The party plans to file an urgent bail appeal application immediately if leave to appeal is refused, with the aim of securing a judge—even after hours—to hear the matter before Malema is taken into custody.
“We will get a judge on duty to hear the matter for a bail appeal,” Gardee said.
The approach effectively turns the case into a race against time, with the EFF seeking to collapse the gap between sentencing and appeal into a single continuous legal process.
Gardee made it clear the party does not accept the basis of the ruling and will contest it at every level.
“Most of the reasons leading to the judgment by the magistrate have not been accepted by the defence,” he said, adding that both advocates, Laurance Hodes and Tembeka Ngcukaitobi, had challenged the factual findings in court.

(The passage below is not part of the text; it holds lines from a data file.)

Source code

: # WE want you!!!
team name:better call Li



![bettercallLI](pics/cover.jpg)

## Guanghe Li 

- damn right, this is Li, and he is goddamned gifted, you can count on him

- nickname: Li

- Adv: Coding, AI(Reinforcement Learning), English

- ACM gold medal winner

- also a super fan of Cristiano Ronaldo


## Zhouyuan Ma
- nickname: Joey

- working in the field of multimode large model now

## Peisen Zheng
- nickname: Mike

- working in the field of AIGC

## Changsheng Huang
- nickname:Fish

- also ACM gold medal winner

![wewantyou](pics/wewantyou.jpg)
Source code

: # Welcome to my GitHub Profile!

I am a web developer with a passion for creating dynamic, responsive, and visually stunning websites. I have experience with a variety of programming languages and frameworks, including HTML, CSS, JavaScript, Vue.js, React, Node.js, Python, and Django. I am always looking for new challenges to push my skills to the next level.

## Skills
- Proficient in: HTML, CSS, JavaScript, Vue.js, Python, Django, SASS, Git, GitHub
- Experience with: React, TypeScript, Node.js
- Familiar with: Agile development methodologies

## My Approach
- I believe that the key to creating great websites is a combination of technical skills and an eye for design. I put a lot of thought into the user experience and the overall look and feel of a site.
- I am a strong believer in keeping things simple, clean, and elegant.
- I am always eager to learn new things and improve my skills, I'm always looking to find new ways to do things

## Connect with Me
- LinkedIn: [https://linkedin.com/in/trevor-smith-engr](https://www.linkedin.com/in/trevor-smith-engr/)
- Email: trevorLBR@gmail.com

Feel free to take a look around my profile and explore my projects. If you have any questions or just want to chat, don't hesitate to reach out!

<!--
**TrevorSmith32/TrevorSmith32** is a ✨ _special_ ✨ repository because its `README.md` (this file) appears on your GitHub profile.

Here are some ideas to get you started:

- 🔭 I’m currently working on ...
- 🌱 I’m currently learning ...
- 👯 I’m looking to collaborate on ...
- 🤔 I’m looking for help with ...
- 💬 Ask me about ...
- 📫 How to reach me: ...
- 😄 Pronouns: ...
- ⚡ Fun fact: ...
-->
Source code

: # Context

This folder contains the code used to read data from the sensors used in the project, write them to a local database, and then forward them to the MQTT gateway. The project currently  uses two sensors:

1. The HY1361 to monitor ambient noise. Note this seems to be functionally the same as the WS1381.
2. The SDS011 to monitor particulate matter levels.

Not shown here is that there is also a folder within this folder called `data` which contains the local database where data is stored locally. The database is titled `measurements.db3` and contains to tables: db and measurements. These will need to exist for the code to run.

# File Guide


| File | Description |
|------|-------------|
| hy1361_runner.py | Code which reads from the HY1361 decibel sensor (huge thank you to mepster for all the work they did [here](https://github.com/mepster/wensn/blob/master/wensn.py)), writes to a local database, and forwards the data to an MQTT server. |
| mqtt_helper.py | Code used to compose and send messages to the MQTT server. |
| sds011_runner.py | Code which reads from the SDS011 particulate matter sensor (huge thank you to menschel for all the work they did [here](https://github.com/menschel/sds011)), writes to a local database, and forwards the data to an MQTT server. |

The party’s legal posture is structured in phases.
“We are ready to trigger plan B, and we are also ready in the Constitutional Court in Braamfontein to trigger plan C,” Gardee said.
Plan B centres on an urgent bail appeal pending a petition to the judge president of the high court. Plan C escalates the matter directly to the Constitutional Court, if necessary.
The timeline is compressed.
“The matter will be heard today in the afternoon, at the latest by midnight. It won’t go beyond that,” Gardee said.
That urgency reflects the party’s primary objective: preventing incarceration altogether, even if only temporarily.
Supporters deployed countrywide
On the ground, the EFF has paired its legal strategy with political mobilisation, with leadership and supporters deployed across multiple locations in anticipation of rapid court developments.
“We have all contingents planned… for all our people and supporters who are everywhere in South Africa.”
The presence of senior leaders in Makanda, alongside parallel legal activity in Johannesburg, signals a coordinated national response rather than a localised court reaction.
At a political level, the party is framing the judgment as contested rather than settled. “The matter is still sub judice… we will challenge [the findings] accordingly,” Gardee said.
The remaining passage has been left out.